沢山のトラフィックを使って、画像やテキストなどで美辞麗句を並べたところで、ユーザーは商品を買ってくれるとは限りません。となると、その時の通信料は全くの無駄になるわけです。

アマゾンはユーザーにより多くの時間をサイトにとどまってもらって購入の機会を増やすのが戦略ですが、gumroadは恐らく、ユーザーがサイトに訪れるのは購入するその瞬間だけがベストで、買うか買わないかもわからないのに長くとどまってトラフィックを消費されるのはたまったものでは無いのでしょう。

だからこの先も販売しているコンテンツの検索とか、そういう類の機能は実装されないんじゃないかと想像してます。

つまり、商社としての機能を極限までシンプルに実現したのがgumroadではないか?ということです。
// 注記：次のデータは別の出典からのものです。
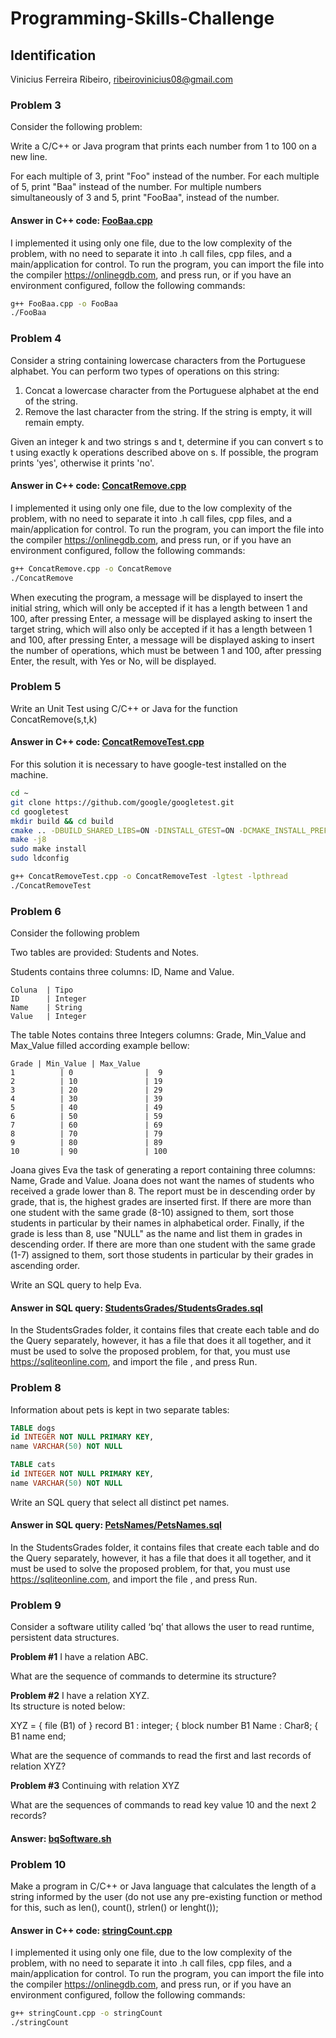 # Programming-Skills-Challenge

## **Identification**

Vinicius Ferreira Ribeiro, <ribeirovinicius08@gmail.com>

### **Problem 3**

Consider the following problem:

Write a C/C++ or Java program that prints each number from 1 to 100 on a new line.

For each multiple of 3, print "Foo" instead of the number.
For each multiple of 5, print "Baa" instead of the number.
For multiple numbers simultaneously of 3 and 5, print "FooBaa", instead of the number.

#### **Answer in C++ code: [FooBaa.cpp](FooBaa.cpp)**

I implemented it using only one file, due to the low complexity of the problem, with no need to separate it into .h call files, cpp files, and a main/application for control.
To run the program, you can import the file into the compiler https://onlinegdb.com, and press run, or if you have an environment configured, follow the following commands:

``` sh
g++ FooBaa.cpp -o FooBaa
./FooBaa
```

### **Problem 4**

Consider a string containing lowercase characters from the Portuguese alphabet. You can perform two types of operations on this string:
1. Concat a lowercase character from the Portuguese alphabet at the end of the string.
2. Remove the last character from the string. If the string is empty, it will remain empty.

Given an integer k and two strings s and t, determine if you can convert s to t using exactly k operations described above on s. If possible, the program prints 'yes', otherwise it prints 'no'.

#### **Answer in C++ code: [ConcatRemove.cpp](ConcatRemove.cpp)**

I implemented it using only one file, due to the low complexity of the problem, with no need to separate it into .h call files, cpp files, and a main/application for control.
To run the program, you can import the file into the compiler https://onlinegdb.com, and press run, or if you have an environment configured, follow the following commands:

``` sh
g++ ConcatRemove.cpp -o ConcatRemove
./ConcatRemove
```

When executing the program, a message will be displayed to insert the initial string, which will only be accepted if it has a length between 1 and 100, after pressing Enter, a message will be displayed asking to insert the target string, which will also only be accepted if it has a length between 1 and 100, after pressing Enter, a message will be displayed asking to insert the number of operations, which must be between 1 and 100, after pressing Enter, the result, with Yes or No, will be displayed.

### **Problem 5**
Write an Unit Test using C/C++ or Java for the function ConcatRemove(s,t,k)

#### **Answer in C++ code: [ConcatRemoveTest.cpp](ConcatRemoveTest.cpp)**

For this solution it is necessary to have google-test installed on the machine.
``` sh
cd ~
git clone https://github.com/google/googletest.git
cd googletest
mkdir build && cd build
cmake .. -DBUILD_SHARED_LIBS=ON -DINSTALL_GTEST=ON -DCMAKE_INSTALL_PREFIX:PATH=/usr
make -j8
sudo make install
sudo ldconfig
```

``` sh
g++ ConcatRemoveTest.cpp -o ConcatRemoveTest -lgtest -lpthread
./ConcatRemoveTest
```

### **Problem 6**

Consider the following problem

Two tables are provided: Students and Notes.

Students contains three columns: ID, Name and Value.

``` text
Coluna  | Tipo
ID      | Integer
Name    | String
Value   | Integer
```

The table Notes contains three Integers columns: Grade, Min_Value and Max_Value filled according example bellow:

``` text
Grade | Min_Value | Max_Value
1          | 0                |  9
2          | 10               | 19
3          | 20               | 29
4          | 30               | 39
5          | 40               | 49
6          | 50               | 59
7          | 60               | 69
8          | 70               | 79
9          | 80               | 89
10         | 90               | 100    
```

Joana gives Eva the task of generating a report containing three columns: Name, Grade and Value. Joana does not want the names of students who received a grade lower than 8. The report must be in descending order by grade, that is, the highest grades are inserted first. If there are more than one student with the same grade (8-10) assigned to them, sort those students in particular by their names in alphabetical order. Finally, if the grade is less than 8, use "NULL" as the name and list them in grades in descending order. If there are more than one student with the same grade (1-7) assigned to them, sort those students in particular by their grades in ascending order.

Write an SQL query to help Eva.

#### **Answer in SQL query: [StudentsGrades/StudentsGrades.sql](StudentsGrades/StudentsGrades.sql)**

In the StudentsGrades folder, it contains files that create each table and do the Query separately, however, it has a file that does it all together, and it must be used to solve the proposed problem, for that, you must use https://sqliteonline.com, and import the file , and press Run.

### **Problem 8**

Information about pets is kept in two separate tables:

``` sql
TABLE dogs
id INTEGER NOT NULL PRIMARY KEY,
name VARCHAR(50) NOT NULL

TABLE cats
id INTEGER NOT NULL PRIMARY KEY,
name VARCHAR(50) NOT NULL
```

Write an SQL query that select all distinct pet names.

#### **Answer in SQL query: [PetsNames/PetsNames.sql](PetsNames/PetsNames.sql)**

In the StudentsGrades folder, it contains files that create each table and do the Query separately, however, it has a file that does it all together, and it must be used to solve the proposed problem, for that, you must use https://sqliteonline.com, and import the file , and press Run.

### **Problem 9**

Consider a software utility called ‘bq’ that allows the user to read runtime, persistent data structures.

**Problem #1**
I have a relation ABC. 

What are the sequence of commands to determine its structure?

**Problem #2**
I have a relation XYZ.                          
Its structure is noted below:    

XYZ =  { file (B1) of } record
  B1   : integer;     { block number   B1
  Name : Char8;       { B1 name
end;   

What are the sequence of commands to read the first and last records of relation XYZ?

**Problem #3**
Continuing with relation XYZ

What are the sequences of commands to read key value 10 and the next 2 records?

#### **Answer: [bqSoftware.sh](bqSoftware.sh)**

### **Problem 10**

Make a program in C/C++ or Java language that calculates the length of a string informed by the user (do not use any pre-existing function or method for this, such as len(), count(), strlen() or lenght());

#### **Answer in C++ code: [stringCount.cpp](stringCount.cpp)**

I implemented it using only one file, due to the low complexity of the problem, with no need to separate it into .h call files, cpp files, and a main/application for control.
To run the program, you can import the file into the compiler https://onlinegdb.com, and press run, or if you have an environment configured, follow the following commands:

``` sh
g++ stringCount.cpp -o stringCount
./stringCount
```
恐らく今後、gumroadに類似のサービスが沢山出てくるとは思いますが、gumroadという先駆者に対抗する手前、販売手数料はかなり低額な設定にせざるを得ないでしょう。

その際に、このことを理解しないでアマゾンのような機能てんこ盛りのサイトで対向しようとすると、運営コストに苦しんで足元をすくわれることになるやも知れません。まぁ、広告収入とか別の収益源を確保できれば、その限りでは無いのかも知れませんけどね。

もし、gumroadに死角があるとすれば、Stripeを利用すれば類似のサービスを立ち上げることがわりと簡単にできそうで、顧客へのリーチ力があるひとなら、個人で世界を相手に販売サイトを立ち上げる時代が実はすぐそこにやって来ているのかも知れない、ということでしょうか?